(TASK INPUT begins)

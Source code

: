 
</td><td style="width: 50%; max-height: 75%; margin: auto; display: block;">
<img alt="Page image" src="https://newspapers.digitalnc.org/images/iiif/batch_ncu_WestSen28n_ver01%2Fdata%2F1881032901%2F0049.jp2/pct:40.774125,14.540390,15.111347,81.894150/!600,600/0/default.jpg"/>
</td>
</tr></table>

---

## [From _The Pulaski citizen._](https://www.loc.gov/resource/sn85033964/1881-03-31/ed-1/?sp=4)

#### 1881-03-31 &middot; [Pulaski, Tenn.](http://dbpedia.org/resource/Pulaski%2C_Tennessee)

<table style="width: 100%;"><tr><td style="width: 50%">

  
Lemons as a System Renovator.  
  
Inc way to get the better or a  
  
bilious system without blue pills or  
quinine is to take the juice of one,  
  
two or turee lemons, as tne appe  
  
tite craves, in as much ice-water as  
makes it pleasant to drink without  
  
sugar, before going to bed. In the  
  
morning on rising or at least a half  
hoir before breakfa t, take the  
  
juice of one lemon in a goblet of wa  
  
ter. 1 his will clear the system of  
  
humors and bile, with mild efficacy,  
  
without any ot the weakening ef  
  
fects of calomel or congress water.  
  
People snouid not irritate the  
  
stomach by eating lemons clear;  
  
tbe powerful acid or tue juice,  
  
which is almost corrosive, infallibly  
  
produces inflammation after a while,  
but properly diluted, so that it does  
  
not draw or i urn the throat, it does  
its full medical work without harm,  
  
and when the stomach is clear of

(TASK INPUT ends)

» **ACTION ITEM**:
Every line between the one holding "produces inflammation after" and the end of the listing above, inclusive, must be transcribed exactly; omit all others.

» **EXERCISE ANSWER**:
produces inflammation after a while,  
but properly diluted, so that it does  
  
not draw or i urn the throat, it does  
its full medical work without harm,  
  
and when the stomach is clear of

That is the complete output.